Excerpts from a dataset
____
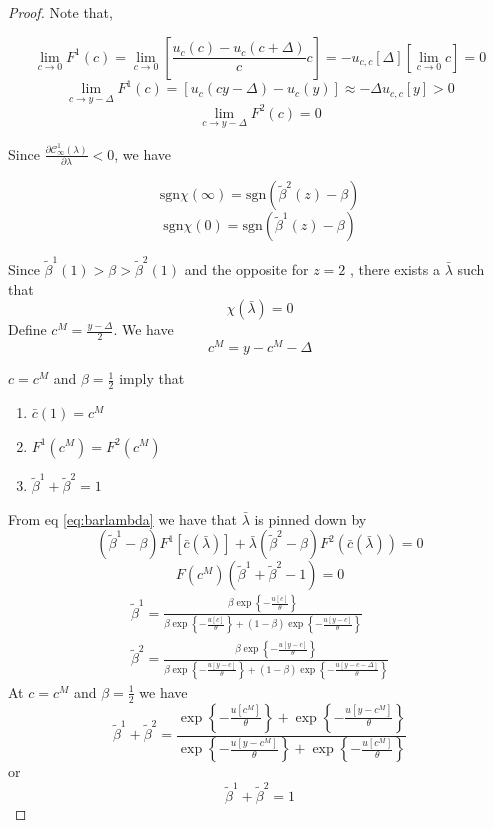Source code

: \documentclass[12pt]{article}
\begin{document}
\begin{proof}
Note that,

\[\lim_{c\to 0} F^1(c) = \lim_{c \to 0}\left[\frac{u_c(c)-u_c(c+\Delta)}{c}c\right] = -u_{c,c}[\Delta] [\lim_{c \to 0} c]=0\]
\[\lim_{c\to y-\Delta} F^1(c) = \left[{u_c(c y-\Delta)-u_c(y)}\right] \approx -\Delta u_{c,c} [y] > 0\]
\[\lim_{c\to y-\Delta} F^2(c) = 0\]


Since $\frac{\partial \mathcal{C}^1_{\infty} (\lambda)}{\partial \lambda} <0 $, we have

\[\text{sgn} \chi(\infty) = \text{sgn} (\tilde{\beta}^2(z)-\beta)\]
\[\text{sgn} \chi(0) = \text{sgn} (\tilde{\beta}^1(z)-\beta)\]

Since $\tilde {\beta} ^1(1) > \beta > \tilde{\beta}^2(1)$ and the opposite for $z=2$ , there exists a $\bar{\lambda}$ such that
\[\chi(\bar{\lambda})=0\]
Define $c^{M}=\frac{y-\Delta}{2}$. We have
\begin{equation}
c^M=y-c^M-\Delta
\nonumber
\end{equation}

$c=c^M$ and $\beta=\frac{1}{2}$ imply that
\begin{enumerate}
	\item $\bar{c}(1)=c^M$ 
	\item $F^1(c^M)=F^2(c^M)$
	\item $\tilde{\beta}^1+\tilde{\beta}^2=1$
\end{enumerate}

From eq \ref{eq:barlambda} we have that $\bar{\lambda}$ is pinned down by
\[
(\tilde{\beta}^1-\beta) F^1[\bar{c}(\bar{\lambda})]+\bar{\lambda}(\tilde{\beta}^2-\beta)F^2(\bar{c}(\bar{\lambda}))=0
\]
\[F(c^M)(\tilde{\beta}^1+\tilde{\beta}^2-1)=0\]
\begin{align*}
\tilde{\beta}^1=\frac{\beta \exp \left\{ -\frac{u[c]}{\theta}\right\}}{\beta \exp \left\{ -\frac{u[c]}{\theta}\right\}+ (1-\beta)\exp \left\{ -\frac{u[y-c]}{\theta}\right\}}\\
\tilde{\beta}^2=\frac{\beta \exp \left\{ -\frac{u[y-c]}{\theta}\right\}}{\beta \exp \left\{ -\frac{u[y-c]}{\theta}\right\}+ (1-\beta)\exp \left\{ -\frac{u[y-c-\Delta]}{\theta}\right\}}
\end{align*}
At $c=c^M$ and $\beta=\frac{1}{2}$ we have
\begin{equation}
\tilde{\beta}^1+\tilde{\beta}^2=\frac{ \exp \left\{ -\frac{u[c^M]}{\theta}\right\}+ \exp \left\{ -\frac{u[y-c^M]}{\theta}\right\}}{ \exp \left\{ -\frac{u[y-c^M]}{\theta}\right\}+ \exp \left\{ -\frac{u[c^M]}{\theta}\right\}}
\end{equation}
or
\[\tilde{\beta}^1+\tilde{\beta}^2=1\]
\end{proof}
\end{document}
____
● **Task requirements**: Among the lines above, show every one that contains the string "item".

● **Solution to this task**:
	\item $\bar{c}(1)=c^M$ 
	\item $F^1(c^M)=F^2(c^M)$
	\item $\tilde{\beta}^1+\tilde{\beta}^2=1$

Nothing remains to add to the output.